Insufficient privileges to reply.
So lamentable is my comprehension of computer related issues that I'm not even sure how to frame my question.

I run Win 10 PCs in my office, upon which are loaded an archaic version of MS Office Pro, 2003!

Despite being 20 years old this software suits my needs. Or did. We receive and send emails using the Outlook in that 2003 package. A few years ago the POP3 protocols broke down, and we called upon the support of our ISP, BT, who put it back together. During this process we acquired an online version of Outlook known as 365, which might well have been there the whole time, and which seemed to be the source/destination of our native emails, the one connected to the other by the mysterious POP thingy.

A few weeks ago POP3 stopped working again, and although we could see and send emails via the online 365 version of Outlook, we could no longer do so on the native one. When, as before, I phoned BT, the told me that MS no longer supported Outlook and that we would have to move to a subscription version of Office, also called 365. They told me that they could administer this, that it would cost £20 odd a month, and that the 'migration' would cost me £150.

Now I don't trust BT further than I could throw them, so I looked online and found that you could by a one-off new version of MS Office for between 25 and 35 quid, licenced in perpetuity. However, I got the impression that I would actually still need to pay an annual licence if a new native version of outlook was to actually work. But there I've ground to a halt amidst talk of something referred to as email 'clients', and a general sense of utter confusion.

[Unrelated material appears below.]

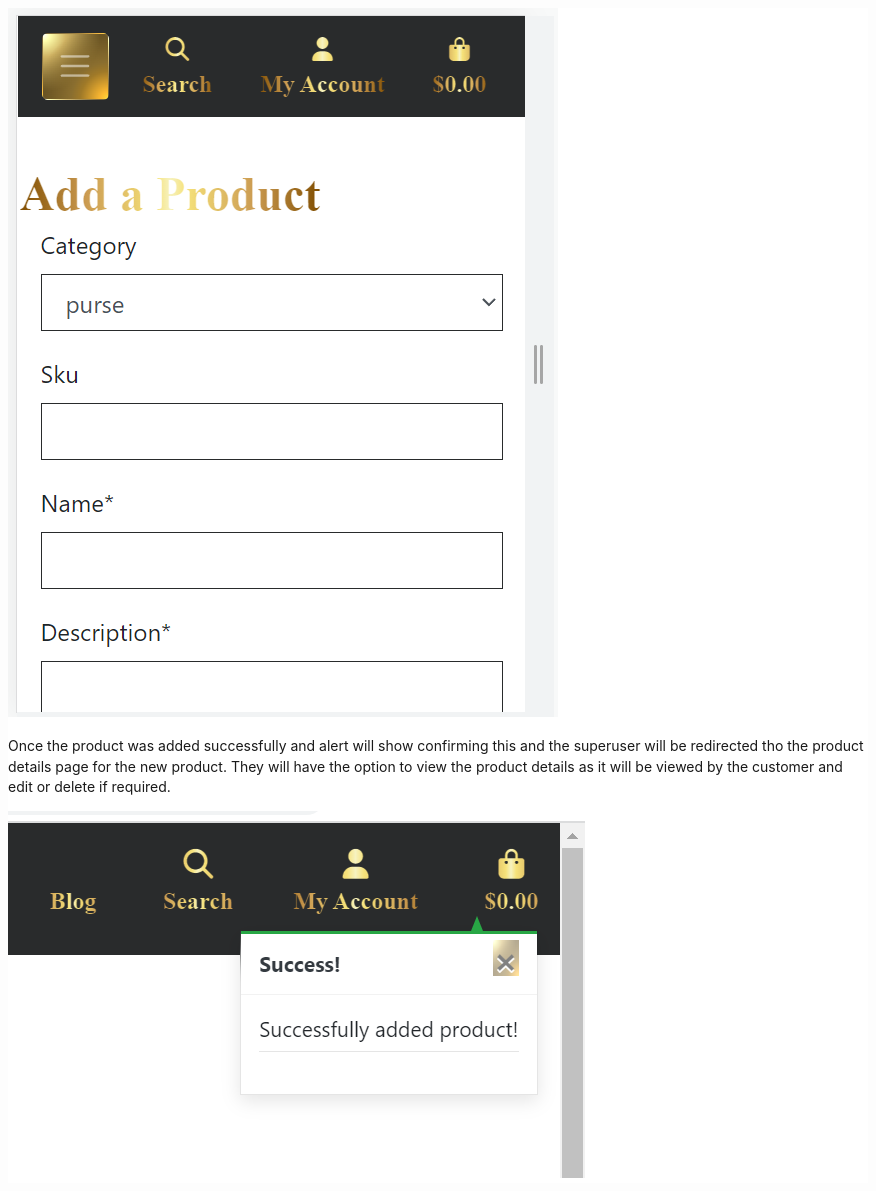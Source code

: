 ![Add product form](media/add%20a%20product.png)

Once the product was added successfully and alert will show confirming this and the superuser will be redirected tho the product details page for the new product. They will have the option to view the product details as it will be viewed by the customer and edit or delete if required.

![Success message](media/Screenshot%202023-03-03%20102748.png)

Can any pfmers take me (gently) by the hand?
 
A kosher copy of a supported version of MS Office for £25-35? LLLLLLLLLLLLLLLLOL

I gave up using Outlook, which had been the only way that I have ever used email. The problem, which I think I am amazed has not happened to you from what you say, is that Outlook does not literally delete any emails - it stores them as unflagged files, which are literally impossible to delete for any normal mortal being. They eventually fill your hard drive.